No specific laws identified for this ruling.

Outcome

The court of appeals reversed the magistrate's recommendation and upheld the Industrial Commission's denial of DeMarco's application for additional workers' compensation benefits based on a violation of a specific safety requirement. The court found sufficient evidence supported the Commission's finding that the employer provided adequate safety equipment.

Excerpt

The Industrial Commission did not abuse its discretion in determining that relator's employer did not violate a specific safety requirement set forth in Ohio Adm.Code 4123:1-3-03(J)(1). The magistrate erred in finding the record does not contain some evidence supporting the Industrial Commission's denial of relator's VSSR award application. Objections sustained writ denied.

What This Ruling Means

# Court Ruling Summary: DeMarco v. Industrial Commission **What Happened** DeMarco, an employee at Heritage Steel Services, filed a claim seeking additional workers' compensation benefits.

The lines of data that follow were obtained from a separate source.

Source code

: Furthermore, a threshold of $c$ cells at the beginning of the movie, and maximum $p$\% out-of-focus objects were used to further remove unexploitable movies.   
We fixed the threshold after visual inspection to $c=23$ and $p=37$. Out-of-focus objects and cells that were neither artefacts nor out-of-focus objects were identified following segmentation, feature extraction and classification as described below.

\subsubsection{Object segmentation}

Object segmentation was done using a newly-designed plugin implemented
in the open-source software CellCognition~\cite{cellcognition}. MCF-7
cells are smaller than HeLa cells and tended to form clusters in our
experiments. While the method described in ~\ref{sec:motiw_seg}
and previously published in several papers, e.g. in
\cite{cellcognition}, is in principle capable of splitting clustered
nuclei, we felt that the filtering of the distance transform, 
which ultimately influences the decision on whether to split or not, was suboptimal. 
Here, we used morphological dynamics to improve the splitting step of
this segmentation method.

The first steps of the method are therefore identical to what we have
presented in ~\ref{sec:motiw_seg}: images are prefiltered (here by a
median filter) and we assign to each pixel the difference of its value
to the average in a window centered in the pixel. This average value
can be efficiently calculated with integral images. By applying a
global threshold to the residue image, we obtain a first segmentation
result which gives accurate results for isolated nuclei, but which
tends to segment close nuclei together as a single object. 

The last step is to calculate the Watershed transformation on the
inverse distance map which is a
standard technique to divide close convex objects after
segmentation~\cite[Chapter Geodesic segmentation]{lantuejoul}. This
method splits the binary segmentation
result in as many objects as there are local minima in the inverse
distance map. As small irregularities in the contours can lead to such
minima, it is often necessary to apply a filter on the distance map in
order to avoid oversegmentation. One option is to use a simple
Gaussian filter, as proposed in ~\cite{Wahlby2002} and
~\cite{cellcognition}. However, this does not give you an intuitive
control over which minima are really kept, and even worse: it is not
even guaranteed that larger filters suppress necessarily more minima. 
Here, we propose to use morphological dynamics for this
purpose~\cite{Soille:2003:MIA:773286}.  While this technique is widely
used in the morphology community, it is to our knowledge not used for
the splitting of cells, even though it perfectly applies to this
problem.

He argued that his employer violated a specific safety rule by failing to provide proper safety equipment. DeMarco believed this violation entitled him to extra compensation. **What the Court Decided** The court sided with the employer and the Industrial Commission. The court found that Heritage Steel Services actually *did* provide adequate safety equipment, so no safety violation occurred. Therefore, DeMarco was not entitled to the additional benefits he requested. **Why This Matters for Workers** This case shows that workers must have solid evidence of actual safety violations to win additional compensation claims. Simply claiming a violation isn't enough—there must be proof that an employer failed to provide required safety gear or equipment. Workers should document safety concerns and keep records of what equipment they receive. If you believe your employer violated safety rules, gather evidence carefully before filing a claim, as courts will scrutinize whether the violation genuinely happened.

This summary was generated to explain the ruling in plain English and is not legal advice.